An English In Kentucky



















May 24th 2009

    One saga of ascent runs this way.  Shrinking forest forced our ancestors onto the Savannah.  It happened too quickly for those necessary physical adaptations that might have given us claws and big teeth or a stomach with sufficient capacity to digest grass.

    We survived by belonging to mutual protection, being part of a group.  Driven to help each other, think about each other, find words for each other, sacrifice for each other.  Build pictures of each other that ascended shape and form to become courage, loyalty and the plethora of expression allied to what some still think is the noble side of humans.
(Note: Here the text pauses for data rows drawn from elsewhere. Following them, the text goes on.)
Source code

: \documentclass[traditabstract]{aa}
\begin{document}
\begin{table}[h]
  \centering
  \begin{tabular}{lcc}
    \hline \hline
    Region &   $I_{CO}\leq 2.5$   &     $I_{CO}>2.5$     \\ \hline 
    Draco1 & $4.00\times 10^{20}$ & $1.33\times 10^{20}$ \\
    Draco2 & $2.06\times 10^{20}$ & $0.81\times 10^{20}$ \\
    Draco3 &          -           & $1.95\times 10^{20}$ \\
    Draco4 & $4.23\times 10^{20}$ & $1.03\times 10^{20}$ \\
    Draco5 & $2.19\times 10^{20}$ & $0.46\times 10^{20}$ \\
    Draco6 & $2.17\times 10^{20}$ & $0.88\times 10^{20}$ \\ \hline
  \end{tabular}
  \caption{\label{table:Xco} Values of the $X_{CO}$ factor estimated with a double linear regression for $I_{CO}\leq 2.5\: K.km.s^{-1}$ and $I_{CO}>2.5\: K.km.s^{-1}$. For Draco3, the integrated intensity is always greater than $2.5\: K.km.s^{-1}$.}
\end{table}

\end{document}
    The city in us changed many things.  Masters of the world now rarely expect to fund the noble side from within themselves.  They grasp how easily they might find or promote it in others.  "Greed," they keep their secret, "is efficient."  And the soldiers go off to war.  


    I think I have been naive in my expectations.  Sometimes I can understand why.  I put it down to the empty slate I once might have been and on to this empty slate I was written. Here, I accept that my naivety follows from my own foolishness, even though sometimes I might call it 'fewer brain cells'.    

    Another mind could be seduced by the idea of a fall.  That descent from Eden.  Tempting as this idea might be, I remain a material thing, and because 'creative is', the notion of ascent and fall assumes an understanding of tomorrow that it has no right to, nor evidence of.  And here, perhaps, my naivety follows from a sleeping sickness in my dreams which has been cured with a cudgel.

    But recently I have come to think that I am just a primitive in the amalgam of people, less blessed in the matter of heritage, a genetic remnant.  Which, for the happy home maker, "is a good thing."